# Handle each segment match. They can either be a
# :literal ("foo"), an :identifier (":bar") or a :glob ("*path")
Long story short: What is considered glob-syntax is some/static/base*anything where anything is the dynamic part (and I think that whatever dynamic value is entered will be stored in a field of the %Plug.Conn{} struct called anything in this case, but don’t quote me on that).
In any case:
It is not supported to have two glob-statements right next to each other.
The [!a-e]*-syntax you have in your example is not part of what is known as ‘glob syntax’. It is part of (Perl-style) Regular Expressions. Elixir allows the usage of regular expressions using e.g. ~r{[!a-e]*} which would match any symbol except any of a,b,c,d or e zero or more times. Unfortunately, Phoenix (or more accurately, Plug) does not support Regular Expressions in the routing paths, (it only accepts binary strings).
The Phoenix router only supports trailing globs and in a way that we can rely on binary pattern matching. We don’t support regexes or extended globs because they would be a large perf hit to the way we dispatch in the router. They are also rarely needed, so we prefer explicit handling for those cases via a plain old plug. To get what you want, you can do something like the following:
defmodule Router do
get "/", PageController, :index
... # other routes
get "/*path", GlobRouter, []
end
defmodule GlobRouter do
def init(opts), do: opts
def call(%Plug.Conn{request_path: path} = conn, _opts) do
cond do
Regex.match?(path, ~r{[!a-e]*}) -> to(conn, PageController, :catch_all)

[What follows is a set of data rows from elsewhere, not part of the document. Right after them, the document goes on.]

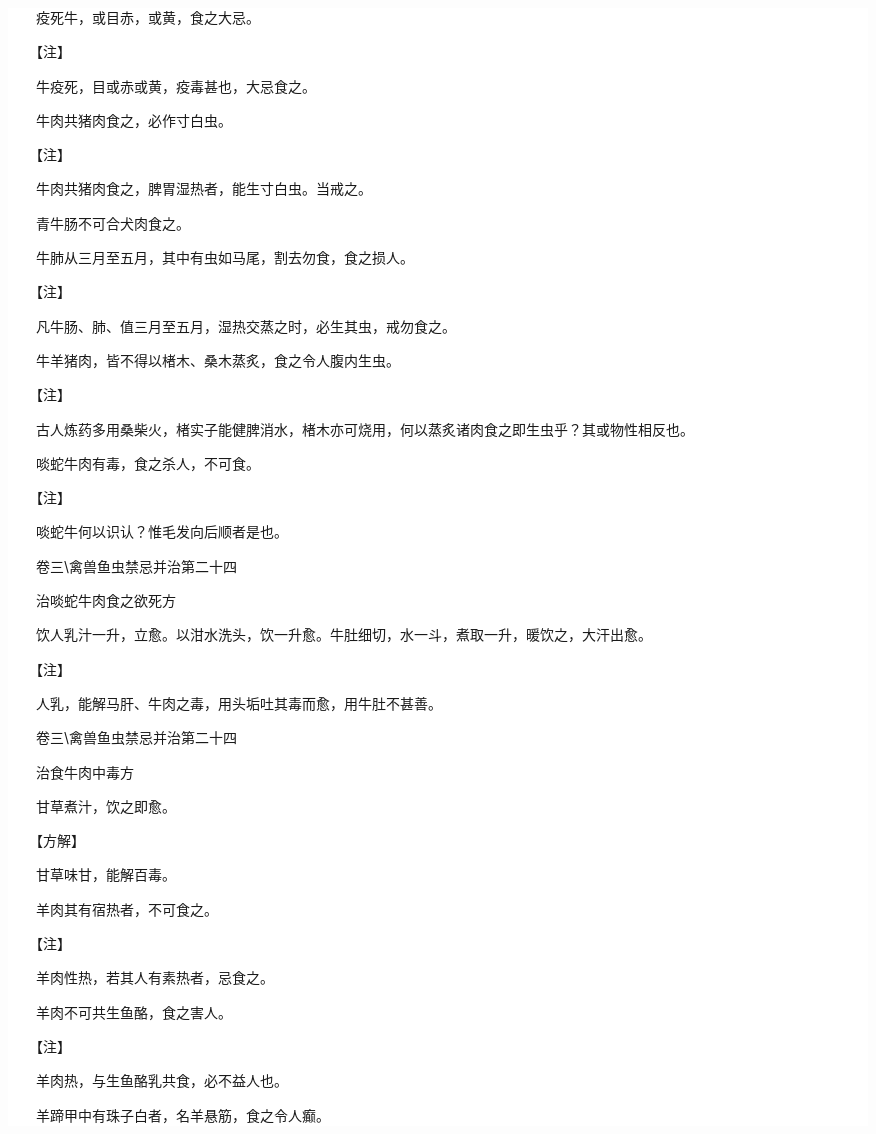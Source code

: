 
　　疫死牛，或目赤，或黄，食之大忌。

　　【注】

　　牛疫死，目或赤或黄，疫毒甚也，大忌食之。

　　牛肉共猪肉食之，必作寸白虫。

　　【注】

　　牛肉共猪肉食之，脾胃湿热者，能生寸白虫。当戒之。

　　青牛肠不可合犬肉食之。

　　牛肺从三月至五月，其中有虫如马尾，割去勿食，食之损人。

　　【注】

　　凡牛肠、肺、值三月至五月，湿热交蒸之时，必生其虫，戒勿食之。

　　牛羊猪肉，皆不得以楮木、桑木蒸炙，食之令人腹内生虫。

　　【注】

　　古人炼药多用桑柴火，楮实子能健脾消水，楮木亦可烧用，何以蒸炙诸肉食之即生虫乎？其或物性相反也。

　　啖蛇牛肉有毒，食之杀人，不可食。

　　【注】

　　啖蛇牛何以识认？惟毛发向后顺者是也。

　　卷三\禽兽鱼虫禁忌并治第二十四

　　治啖蛇牛肉食之欲死方

　　饮人乳汁一升，立愈。以泔水洗头，饮一升愈。牛肚细切，水一斗，煮取一升，暖饮之，大汗出愈。

　　【注】

　　人乳，能解马肝、牛肉之毒，用头垢吐其毒而愈，用牛肚不甚善。

　　卷三\禽兽鱼虫禁忌并治第二十四

　　治食牛肉中毒方

　　甘草煮汁，饮之即愈。

　　【方解】

　　甘草味甘，能解百毒。

　　羊肉其有宿热者，不可食之。

　　【注】

　　羊肉性热，若其人有素热者，忌食之。

　　羊肉不可共生鱼酪，食之害人。

　　【注】

　　羊肉热，与生鱼酪乳共食，必不益人也。

　　羊蹄甲中有珠子白者，名羊悬筋，食之令人癫。
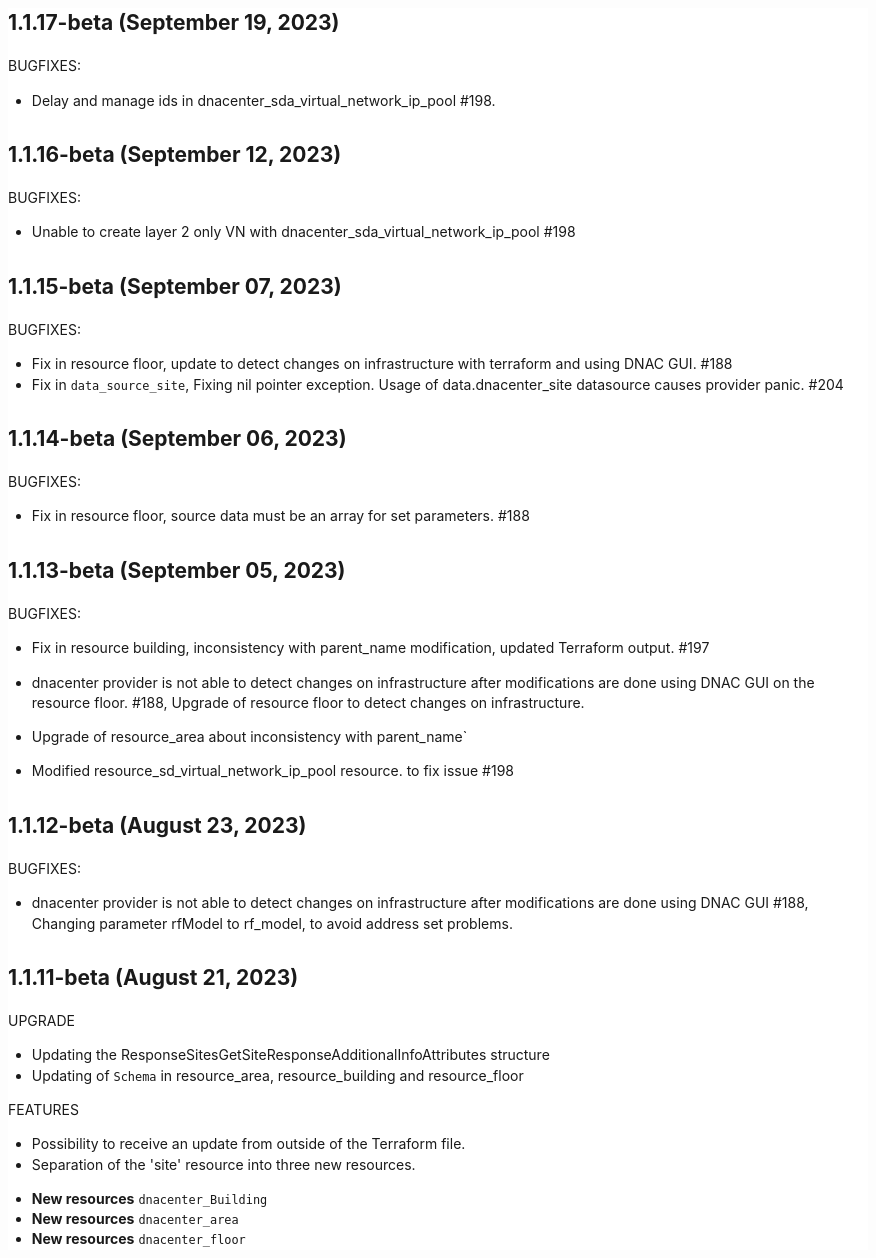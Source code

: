 ## 1.1.17-beta (September 19, 2023)
BUGFIXES:
* Delay and manage ids in dnacenter_sda_virtual_network_ip_pool #198.
## 1.1.16-beta (September 12, 2023)
BUGFIXES:
* Unable to create layer 2 only VN with dnacenter_sda_virtual_network_ip_pool #198

## 1.1.15-beta (September 07, 2023)
BUGFIXES:
* Fix in resource floor, update to detect changes on infrastructure with terraform
and using DNAC GUI. #188
* Fix in `data_source_site`, Fixing nil pointer exception. Usage of data.dnacenter_site datasource causes provider panic. #204

## 1.1.14-beta (September 06, 2023)
BUGFIXES:
* Fix in resource floor, source data must be an array for set parameters. #188

## 1.1.13-beta (September 05, 2023)
BUGFIXES:
* Fix in resource building, inconsistency with parent_name modification, updated Terraform output. #197

* dnacenter provider is not able to detect changes on infrastructure  after modifications are done using DNAC GUI on the resource floor.
#188, Upgrade of resource floor to detect changes on infrastructure.

* Upgrade of resource_area about inconsistency with parent_name`
* Modified resource_sd_virtual_network_ip_pool resource. to fix issue #198

## 1.1.12-beta (August 23, 2023)
BUGFIXES:
* dnacenter provider is not able to detect changes on infrastructure after modifications are done using DNAC GUI
#188, Changing parameter rfModel to rf_model, to avoid address set problems.

## 1.1.11-beta (August 21, 2023)
UPGRADE
* Updating the ResponseSitesGetSiteResponseAdditionalInfoAttributes structure
* Updating of `Schema` in resource_area, resource_building and resource_floor

FEATURES
* Possibility to receive an update from outside of the Terraform file.
* Separation of the 'site' resource into three new resources.
- **New resources** `dnacenter_Building`
- **New resources** `dnacenter_area`
- **New resources** `dnacenter_floor`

Regex.match?(path, ~r{another}) -> to(conn, AnotherContorller, :other)
true -> raise Phoenix.Router.NoRouteError, conn: conn, router: Router
end
end
defp to(conn, controller, action) do
controller.call(conn, controller.init(action))
end
end
You could also use named captures in your regex and add whatever glob params to the conn.params before calling your controller. Hope that helps!
Thanks @chrismccord for provide the perfect solution.
I have another question related to this:
Does scope care about order in Router.ex ? I found if I use /*path in first scope it will block any other scope after it in source code.
The router patterns translate in a very simple way into a pattern match on the request path. In pattern matching order matters - it also matters in the router. Specifically /*path is like using a variable in the pattern match - everything matches, so no further clauses can ever match.
Probably phoenix marks the generated code as generated (surprise, surprise!) so no warnings are emitted, but I wonder if it would make sense to apply those marks more carefully, so a warning that some routes can never match is actually generated by the compiler analysing the generated pattern matches.
It is just an embedded map on the conn, you can edit it just like any other embedded map.
If it is custom data then this is usually preferred. However if it is something related to the path or params I tend to stick it in the params, else on assigns.